Friday was a rare day in my class where my students were all working on the same thing. There are always several days in each unit where, regardless of where students are in terms of working through a given unit, they come together as a class and we work through a bigger question that is at the core of the unit. Sometimes it is through a Socratic seminar, other times a Humanities paper. This Friday it was a Structured Academic Controversy (SAC).
At this point in the semester, my freshmen are finishing up their second self-paced world history unit, a unit that covers the Industrial Revolution. Given the freedom and lack of daily structure in my class - like I mentioned previously, students work through units at their own pace - students are making strides at owning their learning. As the semester winds down, I have seen flickers of hope from students who had spent their time in my class less wisely than perhaps they should have.
But Friday was an eye opener. Students were familiar with the structure of a SAC - they had done one earlier in the semester. They are used to looking through primary and secondary sources to find evidence to back up a thesis. As I wandered class Friday, because there were so few questions, I just got to listen to a lot of conversations about what the best evidence was to defend whether or not the Industrial Revolution was good for the people of England.

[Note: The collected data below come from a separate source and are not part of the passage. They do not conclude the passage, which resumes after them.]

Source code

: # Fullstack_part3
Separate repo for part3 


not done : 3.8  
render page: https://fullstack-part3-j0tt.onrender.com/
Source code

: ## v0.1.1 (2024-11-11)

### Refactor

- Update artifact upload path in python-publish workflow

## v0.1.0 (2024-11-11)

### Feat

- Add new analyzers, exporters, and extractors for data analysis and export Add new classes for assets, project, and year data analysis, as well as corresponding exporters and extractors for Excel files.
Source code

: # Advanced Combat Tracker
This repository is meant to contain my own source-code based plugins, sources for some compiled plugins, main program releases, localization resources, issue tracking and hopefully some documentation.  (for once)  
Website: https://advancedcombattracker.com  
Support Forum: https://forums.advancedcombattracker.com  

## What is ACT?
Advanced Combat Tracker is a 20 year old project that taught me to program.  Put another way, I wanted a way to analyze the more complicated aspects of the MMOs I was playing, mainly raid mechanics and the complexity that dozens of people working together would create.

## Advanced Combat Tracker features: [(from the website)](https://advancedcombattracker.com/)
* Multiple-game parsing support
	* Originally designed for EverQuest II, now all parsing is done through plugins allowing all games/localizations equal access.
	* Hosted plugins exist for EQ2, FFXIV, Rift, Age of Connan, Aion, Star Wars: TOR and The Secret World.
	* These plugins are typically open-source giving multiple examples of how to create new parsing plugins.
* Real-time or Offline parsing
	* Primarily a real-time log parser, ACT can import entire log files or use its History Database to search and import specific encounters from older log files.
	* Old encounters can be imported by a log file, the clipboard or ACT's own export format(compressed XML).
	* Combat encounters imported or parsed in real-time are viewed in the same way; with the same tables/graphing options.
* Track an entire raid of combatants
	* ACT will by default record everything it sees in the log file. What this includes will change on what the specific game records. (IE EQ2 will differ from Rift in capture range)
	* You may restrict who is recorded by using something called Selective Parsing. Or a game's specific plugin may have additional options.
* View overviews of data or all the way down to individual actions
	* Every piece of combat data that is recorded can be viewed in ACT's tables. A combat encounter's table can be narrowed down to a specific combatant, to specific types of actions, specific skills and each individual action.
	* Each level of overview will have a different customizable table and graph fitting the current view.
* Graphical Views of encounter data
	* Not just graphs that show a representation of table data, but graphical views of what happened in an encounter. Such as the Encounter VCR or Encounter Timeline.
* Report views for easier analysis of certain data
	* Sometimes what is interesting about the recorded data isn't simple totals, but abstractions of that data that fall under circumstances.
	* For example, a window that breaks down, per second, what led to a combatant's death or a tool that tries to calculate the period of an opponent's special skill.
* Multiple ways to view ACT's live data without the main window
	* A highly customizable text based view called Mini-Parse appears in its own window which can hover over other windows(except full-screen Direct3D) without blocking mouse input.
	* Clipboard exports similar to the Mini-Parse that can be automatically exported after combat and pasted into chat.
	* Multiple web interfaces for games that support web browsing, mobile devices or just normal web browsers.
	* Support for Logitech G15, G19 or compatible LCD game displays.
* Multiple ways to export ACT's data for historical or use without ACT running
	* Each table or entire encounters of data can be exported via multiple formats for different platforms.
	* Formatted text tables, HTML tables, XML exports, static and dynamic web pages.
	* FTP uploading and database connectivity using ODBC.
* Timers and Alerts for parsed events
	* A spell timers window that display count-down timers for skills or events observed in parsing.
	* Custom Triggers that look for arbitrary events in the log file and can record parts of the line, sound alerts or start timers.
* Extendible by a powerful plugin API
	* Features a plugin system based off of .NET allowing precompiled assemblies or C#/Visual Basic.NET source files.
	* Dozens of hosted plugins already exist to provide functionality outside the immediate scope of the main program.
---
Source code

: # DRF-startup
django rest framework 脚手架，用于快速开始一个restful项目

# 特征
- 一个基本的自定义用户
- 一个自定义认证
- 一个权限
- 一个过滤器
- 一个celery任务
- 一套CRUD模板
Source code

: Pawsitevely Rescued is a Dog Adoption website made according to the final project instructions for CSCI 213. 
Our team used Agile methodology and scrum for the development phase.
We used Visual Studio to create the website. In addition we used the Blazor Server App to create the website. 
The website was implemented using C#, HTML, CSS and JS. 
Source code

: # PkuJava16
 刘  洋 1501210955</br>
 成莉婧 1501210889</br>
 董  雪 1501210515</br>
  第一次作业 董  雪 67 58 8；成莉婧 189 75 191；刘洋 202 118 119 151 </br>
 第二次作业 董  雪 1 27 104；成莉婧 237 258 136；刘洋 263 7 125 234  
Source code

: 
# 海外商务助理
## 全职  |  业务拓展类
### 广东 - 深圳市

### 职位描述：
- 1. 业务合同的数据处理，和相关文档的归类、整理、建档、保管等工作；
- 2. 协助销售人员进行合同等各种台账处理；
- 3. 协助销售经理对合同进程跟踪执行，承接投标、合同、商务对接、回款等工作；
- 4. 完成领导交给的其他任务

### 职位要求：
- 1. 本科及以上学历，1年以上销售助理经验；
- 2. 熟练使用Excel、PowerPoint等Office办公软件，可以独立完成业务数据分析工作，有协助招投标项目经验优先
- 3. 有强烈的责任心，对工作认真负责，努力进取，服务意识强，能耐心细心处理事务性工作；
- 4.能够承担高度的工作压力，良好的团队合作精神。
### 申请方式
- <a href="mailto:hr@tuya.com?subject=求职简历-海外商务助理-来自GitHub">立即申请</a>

Students were on task. Though not the most engaging task, the ability to work in groups to learn collaboratively as well as the contextualization I did of the task - how the question they were wrestling with for the SAC tied into the unit question as well as their in-class written final exam, a Humanities essay - seemed to engage students enough. And with no (or far fewer) hurdles than in a normal class period, the level of discussion among groups was very impressive.
As I stepped back and thought back to other years I have had freshmen, I believe that a part of the reason that the conversations around evidence were so advanced Friday was due to the level of independence and control I have given my students this semester. They have become more used to managing their time with less structure than in other classrooms. This ‘used-to-ness’ showed itself in my class Friday.
I’m excited for the thinking that I’ll get to see in class tomorrow. And I’m excited for what my students will do with their second semester of self-paced, mastery-based learning.